For the first time since another Democrat occupied the White House, investors from Beijing to Zurich are challenging a president’s attempts to revive the economy with record deficit spending. Fifteen years after forcing Clinton to abandon his own stimulus plans, the so-called bond vigilantes are punishing Obama for quadrupling the budget shortfall to $1.85 trillion. By driving up yields on U.S. debt, they are also threatening to derail Federal Reserve Chairman Ben Bernanke’s efforts to cut borrowing costs for businesses and consumers. The 1.4-percentage-point rise in 10-year Treasury yields this year pushed interest rates on 30-year fixed mortgages to above 5 percent for the first time since before Bernanke announced on March 18 that the central bank would start printing money to buy financial assets.
Edward Yardeni, a money manager and analyst coined the phrase in the mid 80’s to describe investors who protest monetary or fiscal policy that they think is inflationary.
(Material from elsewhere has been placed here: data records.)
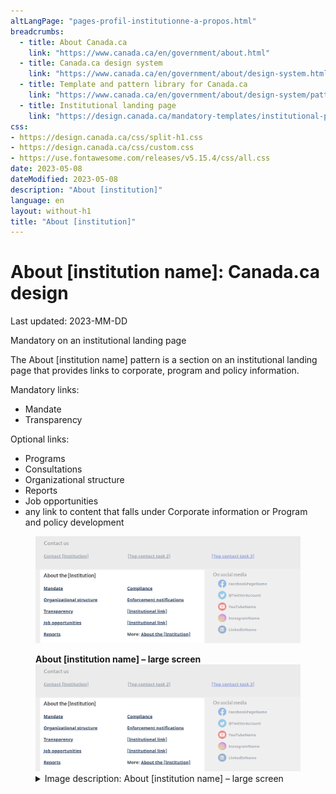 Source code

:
 ```yaml
---
altLangPage: "pages-profil-institutionne-a-propos.html"
breadcrumbs:
  - title: About Canada.ca
    link: "https://www.canada.ca/en/government/about.html"
  - title: Canada.ca design system
    link: "https://www.canada.ca/en/government/about/design-system.html"
  - title: Template and pattern library for Canada.ca
    link: "https://www.canada.ca/en/government/about/design-system/pattern-library.html"
  - title: Institutional landing page
    link: "https://design.canada.ca/mandatory-templates/institutional-profile-pages.html"    
css:
- https://design.canada.ca/css/split-h1.css
- https://design.canada.ca/css/custom.css
- https://use.fontawesome.com/releases/v5.15.4/css/all.css
date: 2023-05-08
dateModified: 2023-05-08
description: "About [institution]"
language: en
layout: without-h1
title: "About [institution]"
---
```

<h1 property="name" id="wb-cont" dir="ltr"><span class="stacked"><span>About [institution name]</span>: <span>Canada.ca design</span></span></h1>
<p class="small"> Last updated: 2023-MM-DD</p>
<p><span class="label label-danger">Mandatory on an institutional landing page</span></p>
<p>The About [institution name] pattern is a section on an institutional landing page that provides links to corporate, program and policy information.</p>
<p>Mandatory links:</p>
<ul>
  <li>Mandate</li>
  <li>Transparency</li>
</ul>
<p>Optional links:</p>
<ul>
  <li>Programs</li>
  <li>Consultations</li>
  <li>Organizational structure</li>
  <li>Reports</li>
  <li>Job opportunities</li>
  <li>any link to content that falls under Corporate information or Program and policy development</li>
</ul>
<div class="pattern-demo mrgn-tp-lg">
  <figure> <img src="./images/ilp-about-lg-en.png" class="img-responsive" alt=""> </figure>
</div>
<div class="pattern-demo mrgn-tp-lg">
  <figure class="mrgn-bttm-md">
    <figcaption><b>About [institution name] – large screen</b></figcaption>
    <img src="./images/ilp-about-lg-en.png" class="img-responsive" alt="">
    <details>
      <summary class="wb-toggle small" data-toggle="{&quot;print&quot;:&quot;on&quot;}">Image description: About [institution name] – large screen</summary>
      <p class="mrgn-tp-lg">About [institution name] links appear in a section with the heading “About [institution name]”.  Links are organized in a bulleted list:</p>
      <ul>
        <li>Mandate</li>
        <li>Organizational structure</li>
        <li>Transparency</li>
        <li>Job opportunities</li>
        <li>Reports</li>
        <li>Compliance</li>
        <li>Enforcements notifications</li>
        <li>[institutional link]</li>
        <li>[institutional link]</li>
        <li>More: About the institution</li>
      </ul>
    </details>
  </figure>
</div>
He goes on to say that $10 trillion over the next ten years is proof that Washington is out of control and there is no fiscal responsibility whatsoever. No argument here.
The government and Fed are trying to repair the damage from the collapse of the subprime mortgage market in 2007, which caused credit markets to freeze, led to the collapse of Lehman Brothers Holdings Inc. in September and was responsible for $1.47 trillion of write downs and losses at the world’s largest financial institutions.
The initial progress Bernanke made toward reducing the relative cost of credit is in jeopardy of being unwound by the work of the bond vigilantes.
Right now inflation isn’t a cause for concern but commodities and materials would tell a different story and have had a very strong rally off the weak dollar. The question is how long can these sectors continue to run? There isn’t much organis demand for these products and not so long ago they were being stored on tankers for that very reason. But, as you know, the market doesn’t need a reason as perception is often times reality in the market.
What is so sad really to me is that a Communist country like China really is doing a stimulus of there own that is actually working, they are cutting capital gains taxes to encourage investment and attacking unemplyment head on, I think we’ve hired a few census workers. Nothing is being created here and I hope for everyone’s sake it doesn’t get worse. We all know this shovel ready plan is a joke and is at least two years away.
Here is a review of closed and open positions:
CLOSED- CREE, PRGO, CLF, CRM, IMA, MON, GS, FSLR, EOG, CHK, UTHR, AXP, SLB (LONG)
OPEN- KRE, GLD, DGP, T, TECH, ESL( sold half) SLB ( stop 58) SLB ( SHORT) was another gap down in first 15 minutes, then ran higher, always avoid firt 20 minutes first hour. Yet another example on why to avoid openings.
I’m working on trying to imbed something permanently (WATCHLIST) on the blog but in the meantime please just keep a record of trigger prices and stops. If you are long or short and I left one out please let me know and I will respond to you just as soon as I can. Thanks.
The text above was finished about four hours ago, the last four hours I have been working with new software to show a video, it came out spectacularly, but for the life of me I cant embed it on the blog and I can’t spend any more time on it tonight and you guys need a few names. I will hopefully have the glitch out tomorrow for a replay, in the meantime here are some names that should have been on the video :
ALL LONGS:
IBM over 106.50 stop 103
XME over 38.28 or 38.90 to validate the breakout, watch volume stop 36
MEE over 23.80 stop 22
DO NOT BUY AT THE OPEN-WAIT 20-30 MINUTES-IF YOU MISS IT, IT’S OK AND YOU PROBABLY WON’T.